Linear and quadratic approximations are methods used to approximate a complicated function with simpler, linear or quadratic functions near a specific point. This is useful when algebra becomes messy, the exact value is difficult to calculate, computationally costly, or tedious to find. These approximations are valuable in calculus and numerical analysis for estimating the behavior of functions near certain points, understanding local behaviour, or for simplifying calculations.
When using approximation, you sacrifice some accuracy for the ability to perform complex calculations easily and quickly.
Linear approximation does a very good job of approximating values of f(x) as long as we stay near x = a, that is, in the neighborhood around a. If a function y = f(x) is differentiable at a point (a, f(a)), the function looks like its tangent line in a small open interval containing a. It allows us to approximate the original function f (it is sometimes computationally too costly -in terms of resources- or algebraically complicated) with a simpler function L that is linear.
The tangent line provides the “best” linear approximation to f at the point a. In other words, zoom in far enough on a smooth curve at x = a, and it becomes indistinguishable from a straight line: the tangent.
For a function f differentiable at $x_0$, the linear approximation of $f$ at $x_0$ is the tangent line: $\boxed{L(x) = f(x_0) + f'(x_0)(x - x_0)}$ (it touches the curve at this particular point $x_0$).
Approximation: $f(x) \approx L(x) \quad \text{for } x \approx x_0$ (for x near $x_0$). This is the first-order Taylor polynomial of $f$ at $x_0$. The closer $x$ is to $x_0$, the better the approximation is (error is generally of order $(x - x_0)^2$).
We know $\ln(1) = 0, (\ln x)' = \dfrac{1}{x}$, so $\ln'(1) = 1$. Thus, the linear approximation at $x_0 = 1$ is: $L(x) = \ln(1) + \ln'(1)(x - 1) = 0 + 1(x - 1) = x - 1.$
So for $x$ near 1: $\ln x \approx x - 1.$ (Figure 1.a).

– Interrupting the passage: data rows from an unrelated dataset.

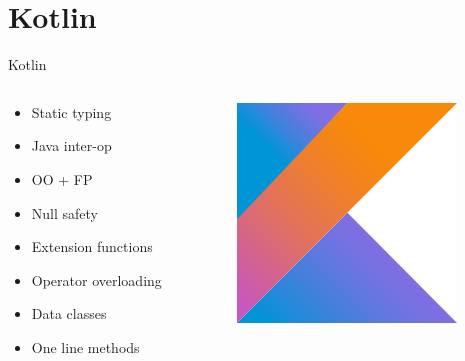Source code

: \documentclass[aspectratio=169]{beamer}
\begin{document}
\section{Kotlin}

\begin{frame}{Kotlin}
\begin{columns}
	\begin{column}{0.5\textwidth}
		\begin{itemize}
			\item Static typing
			\item Java inter-op
			\item OO + FP
			\item Null safety
			\item Extension functions
			\item Operator overloading
			\item Data classes
			\item One line methods
		\end{itemize}
	\end{column}
	\begin{column}{0.5\textwidth}  %
		\begin{figure}
			\centering
			\includegraphics[width=0.7\linewidth]{Images/kotlin}
		\end{figure}
	\end{column}
\end{columns}
\end{frame}
\end{document}
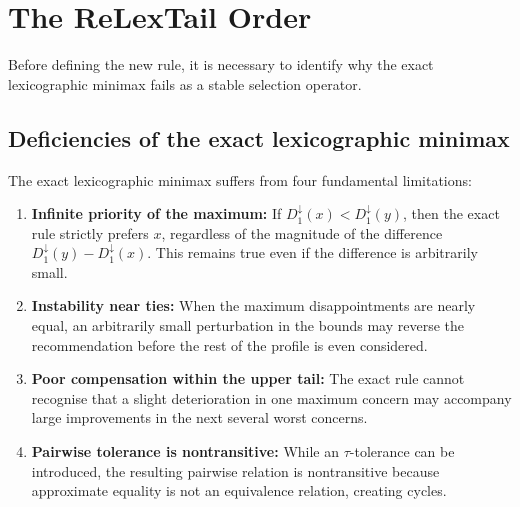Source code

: \section{The ReLexTail Order}
\label{sec:relextail}

Before defining the new rule, it is necessary to identify why the exact lexicographic minimax fails as a stable selection operator.

\subsection{Deficiencies of the exact lexicographic minimax}
The exact lexicographic minimax suffers from four fundamental limitations:
\begin{enumerate}
    \item \textbf{Infinite priority of the maximum:} If $D^\downarrow_1(x) < D^\downarrow_1(y)$, then the exact rule strictly prefers $x$, regardless of the magnitude of the difference $D^\downarrow_1(y)-D^\downarrow_1(x)$. This remains true even if the difference is arbitrarily small.
    \item \textbf{Instability near ties:} When the maximum disappointments are nearly equal, an arbitrarily small perturbation in the bounds may reverse the recommendation before the rest of the profile is even considered.
    \item \textbf{Poor compensation within the upper tail:} The exact rule cannot recognise that a slight deterioration in one maximum concern may accompany large improvements in the next several worst concerns.
    \item \textbf{Pairwise tolerance is nontransitive:} While an $\tau$-tolerance can be introduced, the resulting pairwise relation is nontransitive because approximate equality is not an equivalence relation, creating cycles.
\end{enumerate}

Essential Approximation (it is a good idea to memorize these): $\sin x \approx x$, $\cos x \approx 1$, $\tan x \approx x$, $e^x \approx 1 + x$, $\ln(1 + x) \approx x$, $(1 + x)^r \approx 1 + rx$, $\frac{1}{1 + x} \approx 1 - x$, $\frac{1}{1 - x} \approx 1 + x$, $\sqrt{1 + x} \approx 1 + \frac{x}{2}$, $\frac{1}{\sqrt{1 + x}} \approx 1 - \frac{x}{2}$.
Special cases: r = 2, $(1+x)^2 \approx 1 + 2x$; r = 3, $(1+x)^3 \approx 1 + 3x$; $r = \frac{1}{2}$, $\sqrt{1+x} \approx 1 + \frac{x}{2}$; r = -1, $\frac{1}{1+x} \approx 1 - x$; $r = -\frac{1}{2}$, $\frac{1}{\sqrt{1+x}} \approx 1 - \frac{x}{2}$.
Example: $(1.1)^3 = 1.331 \approx 1 + 3(0.1) = 1.3$
Let $f(x) = \sqrt[4]{x} = x^{1/4}$. Choose $x_0 = 1$ (near 1.1 and easy to compute).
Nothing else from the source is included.